In sum: in abstract CRT seems innocuous. In practice, it seems corrosive.
I try to tag those who are involved in a conversation and/or those who are referenced. "censorship and cancel culture" is an interesting choice of words. Much like a famous Democrat, Will Rogers, I only know what comes to me through the media. I'm not sure folks rejecting precepts of CRT, as they understand it, is defined by those words. Since Patricia Overmeyer was kind enough to draft an explanation of CRT for my edification - with follow on reading suggestions - I had intended to respond to her (assumed personal pronoun). But since we are here.......
For purposes of this conversation I can stipulate to the veracity of the "foundational questions that underlie CRT and the law......" On the surface those are rephrasings of the actions the country has taken over the last 100 or so years as we dismantled the Democrat's Jim Crow laws. If we accept those as a succinct definition of CRT, then to say that CRT is only taught at the college level, is a distinction without a difference when it comes to the straight up racism being introduced into grade and high schools, over parental objections in many parts of the company. To argue a meteor is just a big rock and did not kill the dinosaurs (assuming THAT is true) is likely accurate, but obscures the ripple effect of impact, shock wave, thermal shock, ejecta, etc. In other words, it is not the tossed stone that wets the beach, it is the ripples. Intended or not, the consequences of CRT, as defined above, are return to segregated classrooms and facilities, lowering of standards, children being taught that other children, and people in general, are irredeemably racist, and benefitting from something called "systemic racism". Assuming that is actually a thing, one of the last that has not been dismantled is Affirmative Action.
The question was asked, " Should we not teach......?" Of course. I attended grade school in Argo, TX. High School in San Manuel, AZ. College, well, all over the place. Always taught the KKK was bad and good riddance, always taught Anglos and Mexicans fought for Texas independence then later Mexican Americans were discriminated against, that slavery was a large factor in the revolution as were the Siete Leyes, etc., etc. The up lifting difference was that, while those were terrible things, as a nation we have corrected those and become better for it. It appears that the main difference between that and the "its not CRT" curricula, is that the latter dwells on the terrible and fails to acknowledge the progress we've made as we, and the world at large, have made over the past few hundred years. There us nothing constructive or up lifting about tribalizing the country on the basis of immutable characteristics.

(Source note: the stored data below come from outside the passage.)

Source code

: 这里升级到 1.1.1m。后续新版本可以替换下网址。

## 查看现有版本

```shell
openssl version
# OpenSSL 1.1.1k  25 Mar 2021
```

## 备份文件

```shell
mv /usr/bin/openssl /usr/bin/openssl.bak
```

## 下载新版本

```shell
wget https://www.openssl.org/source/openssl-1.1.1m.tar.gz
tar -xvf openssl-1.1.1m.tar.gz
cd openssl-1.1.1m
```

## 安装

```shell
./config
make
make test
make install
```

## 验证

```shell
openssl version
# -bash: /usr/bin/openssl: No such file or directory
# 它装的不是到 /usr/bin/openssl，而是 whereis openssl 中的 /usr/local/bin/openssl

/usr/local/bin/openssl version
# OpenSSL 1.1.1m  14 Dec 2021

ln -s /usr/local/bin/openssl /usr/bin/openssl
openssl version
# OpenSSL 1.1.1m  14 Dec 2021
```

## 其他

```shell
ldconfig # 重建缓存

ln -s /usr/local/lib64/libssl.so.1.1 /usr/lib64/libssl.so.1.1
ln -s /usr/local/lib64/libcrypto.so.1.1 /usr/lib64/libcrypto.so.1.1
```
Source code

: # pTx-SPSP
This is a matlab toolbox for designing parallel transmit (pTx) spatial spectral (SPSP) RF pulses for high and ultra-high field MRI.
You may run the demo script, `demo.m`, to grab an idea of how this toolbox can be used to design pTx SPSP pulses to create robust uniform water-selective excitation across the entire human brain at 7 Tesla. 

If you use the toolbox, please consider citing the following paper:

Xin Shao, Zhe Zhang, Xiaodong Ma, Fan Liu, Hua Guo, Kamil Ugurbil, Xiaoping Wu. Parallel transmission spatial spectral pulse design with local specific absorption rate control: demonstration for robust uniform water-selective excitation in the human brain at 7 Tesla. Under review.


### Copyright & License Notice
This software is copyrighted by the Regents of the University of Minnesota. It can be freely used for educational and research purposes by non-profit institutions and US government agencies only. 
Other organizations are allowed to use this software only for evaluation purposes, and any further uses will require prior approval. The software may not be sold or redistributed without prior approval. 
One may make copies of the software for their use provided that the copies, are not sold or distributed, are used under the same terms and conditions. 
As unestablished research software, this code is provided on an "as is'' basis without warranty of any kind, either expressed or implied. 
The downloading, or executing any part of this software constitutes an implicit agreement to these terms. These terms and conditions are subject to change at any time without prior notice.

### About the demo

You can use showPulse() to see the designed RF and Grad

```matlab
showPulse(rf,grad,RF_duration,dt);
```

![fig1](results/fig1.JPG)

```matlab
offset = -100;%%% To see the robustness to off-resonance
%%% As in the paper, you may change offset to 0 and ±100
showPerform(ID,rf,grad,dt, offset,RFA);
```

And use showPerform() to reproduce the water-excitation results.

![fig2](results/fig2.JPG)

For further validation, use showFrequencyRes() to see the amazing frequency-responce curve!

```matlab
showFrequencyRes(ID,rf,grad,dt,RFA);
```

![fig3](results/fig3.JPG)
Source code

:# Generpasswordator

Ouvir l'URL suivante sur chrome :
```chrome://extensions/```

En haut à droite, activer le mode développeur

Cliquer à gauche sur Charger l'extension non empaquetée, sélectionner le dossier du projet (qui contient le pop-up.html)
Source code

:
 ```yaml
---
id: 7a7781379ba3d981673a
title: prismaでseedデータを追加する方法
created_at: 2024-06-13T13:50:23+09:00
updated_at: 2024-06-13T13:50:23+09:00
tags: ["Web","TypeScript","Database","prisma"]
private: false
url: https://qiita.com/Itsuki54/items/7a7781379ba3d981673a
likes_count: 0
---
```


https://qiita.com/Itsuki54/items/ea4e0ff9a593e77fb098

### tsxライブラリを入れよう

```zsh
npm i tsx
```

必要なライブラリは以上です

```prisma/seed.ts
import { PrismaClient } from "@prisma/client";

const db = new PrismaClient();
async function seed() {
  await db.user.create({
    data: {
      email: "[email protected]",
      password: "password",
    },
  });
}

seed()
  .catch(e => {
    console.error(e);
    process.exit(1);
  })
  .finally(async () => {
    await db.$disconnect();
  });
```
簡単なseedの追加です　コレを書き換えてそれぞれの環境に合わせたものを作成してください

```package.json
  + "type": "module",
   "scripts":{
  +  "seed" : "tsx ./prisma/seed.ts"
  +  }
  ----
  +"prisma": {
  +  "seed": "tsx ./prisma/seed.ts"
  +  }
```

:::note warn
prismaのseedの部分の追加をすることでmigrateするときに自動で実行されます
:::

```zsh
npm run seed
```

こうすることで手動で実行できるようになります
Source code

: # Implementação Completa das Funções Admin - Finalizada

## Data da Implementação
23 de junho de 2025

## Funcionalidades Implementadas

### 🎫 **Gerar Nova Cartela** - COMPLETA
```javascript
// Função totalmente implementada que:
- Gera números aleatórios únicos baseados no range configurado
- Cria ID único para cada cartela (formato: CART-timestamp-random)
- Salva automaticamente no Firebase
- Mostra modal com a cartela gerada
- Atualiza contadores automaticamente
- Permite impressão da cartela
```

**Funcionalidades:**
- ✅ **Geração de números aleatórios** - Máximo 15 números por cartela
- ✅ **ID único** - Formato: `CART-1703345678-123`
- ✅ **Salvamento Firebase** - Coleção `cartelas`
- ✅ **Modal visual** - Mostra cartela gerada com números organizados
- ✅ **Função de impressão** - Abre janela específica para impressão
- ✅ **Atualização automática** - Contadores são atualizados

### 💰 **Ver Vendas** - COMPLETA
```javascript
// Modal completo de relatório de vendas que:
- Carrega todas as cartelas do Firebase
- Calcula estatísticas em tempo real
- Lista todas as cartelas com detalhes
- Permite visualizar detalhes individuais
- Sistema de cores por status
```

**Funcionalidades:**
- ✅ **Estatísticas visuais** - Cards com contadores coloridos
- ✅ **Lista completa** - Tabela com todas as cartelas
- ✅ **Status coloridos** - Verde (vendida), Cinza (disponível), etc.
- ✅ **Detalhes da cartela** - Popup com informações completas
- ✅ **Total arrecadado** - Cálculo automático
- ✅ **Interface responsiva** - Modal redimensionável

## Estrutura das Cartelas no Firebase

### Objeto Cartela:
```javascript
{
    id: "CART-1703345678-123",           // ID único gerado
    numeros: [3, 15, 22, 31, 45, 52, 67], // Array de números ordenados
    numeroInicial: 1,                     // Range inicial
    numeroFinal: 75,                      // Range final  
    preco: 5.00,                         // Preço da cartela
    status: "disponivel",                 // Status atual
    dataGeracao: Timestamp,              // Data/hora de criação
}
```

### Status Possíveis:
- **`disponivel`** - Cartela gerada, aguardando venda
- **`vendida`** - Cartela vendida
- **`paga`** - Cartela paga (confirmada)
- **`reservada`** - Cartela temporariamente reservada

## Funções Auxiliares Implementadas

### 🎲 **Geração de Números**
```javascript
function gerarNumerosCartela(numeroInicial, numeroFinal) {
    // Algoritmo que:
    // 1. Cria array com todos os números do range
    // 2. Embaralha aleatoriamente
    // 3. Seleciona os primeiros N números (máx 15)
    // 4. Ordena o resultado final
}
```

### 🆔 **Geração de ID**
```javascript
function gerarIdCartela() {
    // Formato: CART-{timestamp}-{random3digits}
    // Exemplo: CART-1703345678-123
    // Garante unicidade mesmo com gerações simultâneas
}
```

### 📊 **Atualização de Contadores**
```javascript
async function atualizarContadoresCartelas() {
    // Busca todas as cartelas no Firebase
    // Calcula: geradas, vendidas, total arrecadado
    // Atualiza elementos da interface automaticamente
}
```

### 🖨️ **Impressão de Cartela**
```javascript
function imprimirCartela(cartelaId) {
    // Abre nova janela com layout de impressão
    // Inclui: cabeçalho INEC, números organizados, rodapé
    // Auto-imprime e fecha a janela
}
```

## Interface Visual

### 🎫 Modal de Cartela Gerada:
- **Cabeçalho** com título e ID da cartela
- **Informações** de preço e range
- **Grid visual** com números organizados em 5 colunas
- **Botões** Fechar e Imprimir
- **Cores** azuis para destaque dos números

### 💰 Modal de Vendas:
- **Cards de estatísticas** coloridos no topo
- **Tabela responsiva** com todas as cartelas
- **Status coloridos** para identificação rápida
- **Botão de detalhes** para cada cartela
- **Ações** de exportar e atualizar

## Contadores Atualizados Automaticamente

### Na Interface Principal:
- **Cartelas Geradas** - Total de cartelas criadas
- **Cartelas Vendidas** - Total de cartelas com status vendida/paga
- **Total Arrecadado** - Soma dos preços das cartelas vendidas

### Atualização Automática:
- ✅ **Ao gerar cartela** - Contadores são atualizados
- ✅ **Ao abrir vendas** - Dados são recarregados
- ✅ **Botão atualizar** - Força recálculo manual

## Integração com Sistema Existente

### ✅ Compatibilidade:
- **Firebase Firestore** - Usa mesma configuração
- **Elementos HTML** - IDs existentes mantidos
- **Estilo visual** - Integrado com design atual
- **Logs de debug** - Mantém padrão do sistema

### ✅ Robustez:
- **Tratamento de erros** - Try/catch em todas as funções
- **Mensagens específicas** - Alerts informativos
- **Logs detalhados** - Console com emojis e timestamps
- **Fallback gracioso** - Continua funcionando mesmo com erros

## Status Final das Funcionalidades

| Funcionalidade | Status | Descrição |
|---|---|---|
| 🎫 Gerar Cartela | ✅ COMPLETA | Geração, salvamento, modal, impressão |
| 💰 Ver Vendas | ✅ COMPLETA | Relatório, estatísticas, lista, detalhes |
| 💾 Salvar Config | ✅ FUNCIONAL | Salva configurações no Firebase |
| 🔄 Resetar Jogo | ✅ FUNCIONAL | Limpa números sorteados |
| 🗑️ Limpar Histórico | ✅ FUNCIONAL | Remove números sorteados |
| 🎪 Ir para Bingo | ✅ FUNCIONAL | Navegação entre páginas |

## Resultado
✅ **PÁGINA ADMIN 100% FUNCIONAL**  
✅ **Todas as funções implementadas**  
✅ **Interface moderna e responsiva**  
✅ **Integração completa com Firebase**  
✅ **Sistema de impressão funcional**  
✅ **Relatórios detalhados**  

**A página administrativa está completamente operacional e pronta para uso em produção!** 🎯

Should we flinch from the darker moments in our history? No. Should we allow those moments to define us and cripple us today? No.
Since I'm no longer lecturing as an adjunct at PCC, I'll wrap this up. But have to mention the reference to the 1756 Scalp Act. Fascinating story there. The inference is that this is yet another example of systemic racism. If so, that inference would gloss over the complexity of the Indian/European allyships. Short version. The Scalp Act was aimed at Shawnee and Delaware who allied with the French, while Oneida and Iroquois allied with the English. Aside from that all sides scalped each other at whim. Scalping as a policy occurred all through the American Revolution with General Burgoyne in particular making much use of the practice against the revolutionaries.
In sum: in abstract CRT seems innocuous. In practice, it seems corrosive.